Announcing New Text and Array Functions

11 min read Original article ↗

Blog Post

JoeMcDaid's avatar

September 29th 2022 Update
These functions are now fully deployed to Excel for the Web and users of Office 365 on the Current Channel.

I’m thrilled to share with you the availability of 14 new Excel functions designed to help you more easily manipulate text and arrays in your worksheets. 

Text Manipulation Functions

When working with text, a common task to complete is “break apart” text strings using a delimiter. You can already do this with combinations of SEARCH, FIND, LEFT, RIGHT, MID, SUBSTITUTE, and SEQUENCE, but we’ve heard from many of you that these can be challenging to use.

To make it easier to extract the text from the start or end of a cell’s contents, we are releasing two functions that simply return everything before or after your selected delimiter. Welcome, TEXTBEFORE and TEXTAFTER!

We’ve also made it easy to “split” text into multiple segments using TEXTSPLIT. Each text segment is then automatically spilled into its own cell through the magic of dynamic arrays. 

• TEXTBEFORE - Returns text that’s before delimiting characters

• TEXTAFTER - Returns text that’s after delimiting characters

• TEXTSPLIT - Splits text into rows or columns using delimiters

Array Manipulation Functions

Since the release of dynamic arrays in 2019, we’ve seen a large increase in the usage of array formulas.
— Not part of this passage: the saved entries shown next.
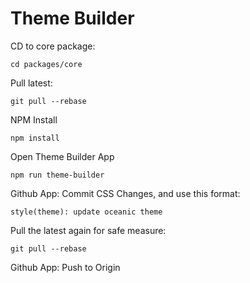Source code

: # Theme Builder

CD to core package:

    cd packages/core


Pull latest:

    git pull --rebase


NPM Install

    npm install


Open Theme Builder App

    npm run theme-builder


Github App: Commit CSS Changes, and use this format:

    style(theme): update oceanic theme


Pull the latest again for safe measure:

    git pull --rebase


Github App: Push to Origin
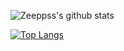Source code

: ![Zeeppss's github stats](https://github-readme-stats.vercel.app/api?username=zeeppss&show_icons=true&theme=highcontrast)

[![Top Langs](https://github-readme-stats.vercel.app/api/top-langs/?username=zeeppss&layout=compact)](https://github.com/anuraghazra/github-readme-stats)
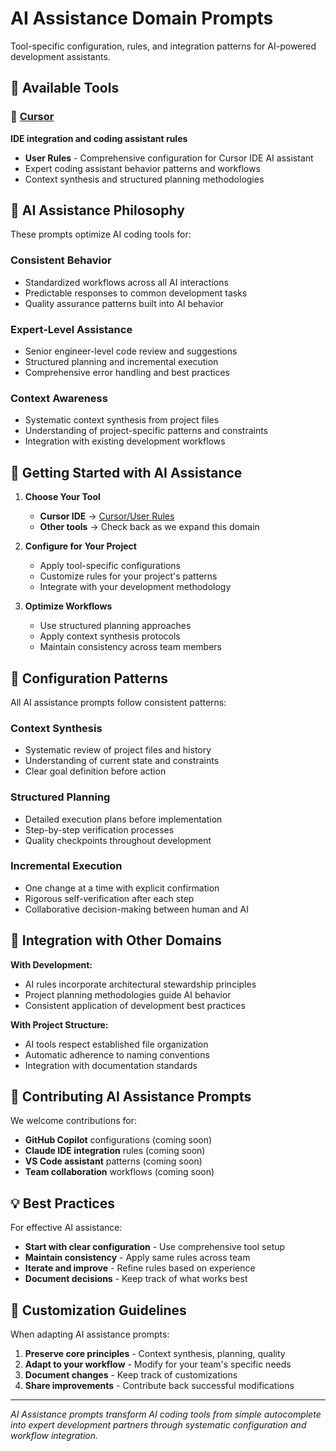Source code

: # AI Assistance Domain Prompts

Tool-specific configuration, rules, and integration patterns for AI-powered development assistants.

## 🤖 **Available Tools**

### 🎯 [Cursor](cursor/)
**IDE integration and coding assistant rules**
- **User Rules** - Comprehensive configuration for Cursor IDE AI assistant
- Expert coding assistant behavior patterns and workflows
- Context synthesis and structured planning methodologies

## 🎯 **AI Assistance Philosophy**

These prompts optimize AI coding tools for:

### **Consistent Behavior**
- Standardized workflows across all AI interactions
- Predictable responses to common development tasks
- Quality assurance patterns built into AI behavior

### **Expert-Level Assistance**
- Senior engineer-level code review and suggestions
- Structured planning and incremental execution
- Comprehensive error handling and best practices

### **Context Awareness**
- Systematic context synthesis from project files
- Understanding of project-specific patterns and constraints
- Integration with existing development workflows

## 🚀 **Getting Started with AI Assistance**

1. **Choose Your Tool**
   - **Cursor IDE** → [Cursor/User Rules](cursor/user_rules/)
   - **Other tools** → Check back as we expand this domain

2. **Configure for Your Project**
   - Apply tool-specific configurations
   - Customize rules for your project's patterns
   - Integrate with your development methodology

3. **Optimize Workflows**
   - Use structured planning approaches
   - Apply context synthesis protocols
   - Maintain consistency across team members

## 🔧 **Configuration Patterns**

All AI assistance prompts follow consistent patterns:

### **Context Synthesis**
- Systematic review of project files and history
- Understanding of current state and constraints
- Clear goal definition before action

### **Structured Planning**
- Detailed execution plans before implementation
- Step-by-step verification processes
- Quality checkpoints throughout development

### **Incremental Execution**
- One change at a time with explicit confirmation
- Rigorous self-verification after each step
- Collaborative decision-making between human and AI

## 🔄 **Integration with Other Domains**

**With Development:**
- AI rules incorporate architectural stewardship principles
- Project planning methodologies guide AI behavior
- Consistent application of development best practices

**With Project Structure:**
- AI tools respect established file organization
- Automatic adherence to naming conventions
- Integration with documentation standards

## 🤝 **Contributing AI Assistance Prompts**

We welcome contributions for:
- **GitHub Copilot** configurations (coming soon)
- **Claude IDE integration** rules (coming soon)
- **VS Code assistant** patterns (coming soon)
- **Team collaboration** workflows (coming soon)

## 💡 **Best Practices**

For effective AI assistance:
- **Start with clear configuration** - Use comprehensive tool setup
- **Maintain consistency** - Apply same rules across team
- **Iterate and improve** - Refine rules based on experience
- **Document decisions** - Keep track of what works best

## 🎨 **Customization Guidelines**

When adapting AI assistance prompts:
1. **Preserve core principles** - Context synthesis, planning, quality
2. **Adapt to your workflow** - Modify for your team's specific needs
3. **Document changes** - Keep track of customizations
4. **Share improvements** - Contribute back successful modifications

---

*AI Assistance prompts transform AI coding tools from simple autocomplete into expert development partners through systematic configuration and workflow integration.* 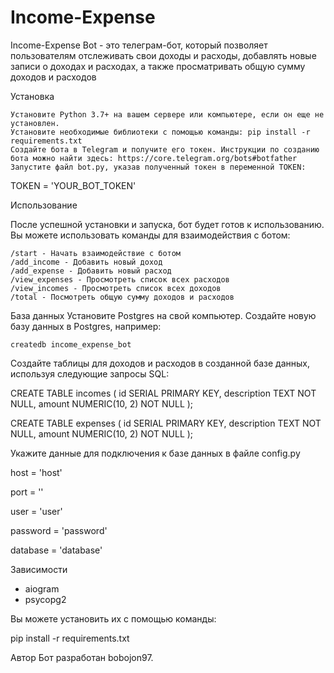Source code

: # Income-Expense

Income-Expense Bot - это телеграм-бот, который позволяет пользователям отслеживать свои доходы и расходы, добавлять новые записи о доходах и расходах, а также просматривать общую сумму доходов и расходов

Установка

    Установите Python 3.7+ на вашем сервере или компьютере, если он еще не установлен.
    Установите необходимые библиотеки с помощью команды: pip install -r requirements.txt
    Создайте бота в Telegram и получите его токен. Инструкции по созданию бота можно найти здесь: https://core.telegram.org/bots#botfather
    Запустите файл bot.py, указав полученный токен в переменной TOKEN:

TOKEN = 'YOUR_BOT_TOKEN'

Использование

После успешной установки и запуска, бот будет готов к использованию. Вы можете использовать команды для взаимодействия с ботом:

    /start - Начать взаимодействие с ботом
    /add_income - Добавить новый доход
    /add_expense - Добавить новый расход
    /view_expenses - Просмотреть список всех расходов
    /view_incomes - Просмотреть список всех доходов
    /total - Посмотреть общую сумму доходов и расходов
    
База данных
    Установите Postgres на свой компьютер.
    Создайте новую базу данных в Postgres, например:
    
    createdb income_expense_bot
    
Создайте таблицы для доходов и расходов в созданной базе данных, используя следующие запросы SQL:

CREATE TABLE incomes (
  id SERIAL PRIMARY KEY,
  description TEXT NOT NULL,
  amount NUMERIC(10, 2) NOT NULL
);

CREATE TABLE expenses (
  id SERIAL PRIMARY KEY,
  description TEXT NOT NULL,
  amount NUMERIC(10, 2) NOT NULL
);

Укажите данные для подключения к базе данных в файле config.py

host = 'host'

port = ''

user = 'user'

password = 'password'

database = 'database'

Зависимости
- aiogram
- psycopg2

Вы можете установить их с помощью команды:

pip install -r requirements.txt

Автор
Бот разработан bobojon97.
To make it easier to build compelling spreadsheets using dynamic arrays, we are releasing a collection of 11 new array manipulation functions.  

Combining Arrays

It can be challenging to combine data, especially when their sources are flexible in size. With VSTACK and HSTACK, you can easily combine dynamic arrays, stacking your data vertically or horizontally. 

  • VSTACK - Stacks arrays vertically
  • HSTACK- Stacks arrays horizontally

Shaping Arrays

It has been challenging to change the “shape” of data in Excel, especially from arrays to lists and vice versa. If you find yourself with a two-dimensional array that you would like to convert to a simple list, use TOROW and TOCOL to convert a 2D array into a single row or column of data. 

Using the WRAPROWS and WRAPCOLS functions, do the opposite: create a 2D array of a specified width or height by “wrapping” data to the next line (just like the text in this document) once your chosen width/height limit is reached. 

  • TOROW - Returns the array as one row
  • TOCOL - Returns the array as one column
  • WRAPROWS - Wraps a row array into a 2D array
  • WRAPCOLS - Wraps a column array into a 2D array

Resizing Arrays

Arrays too large? No problem. Enter the TAKE and DROP functions! They enable you to reduce your arrays by specifying the number of rows to keep or remove from the start or end of your array.

Similarly, using CHOOSEROWS or CHOOSECOLS, you can pick specific rows or columns out of an array by their index.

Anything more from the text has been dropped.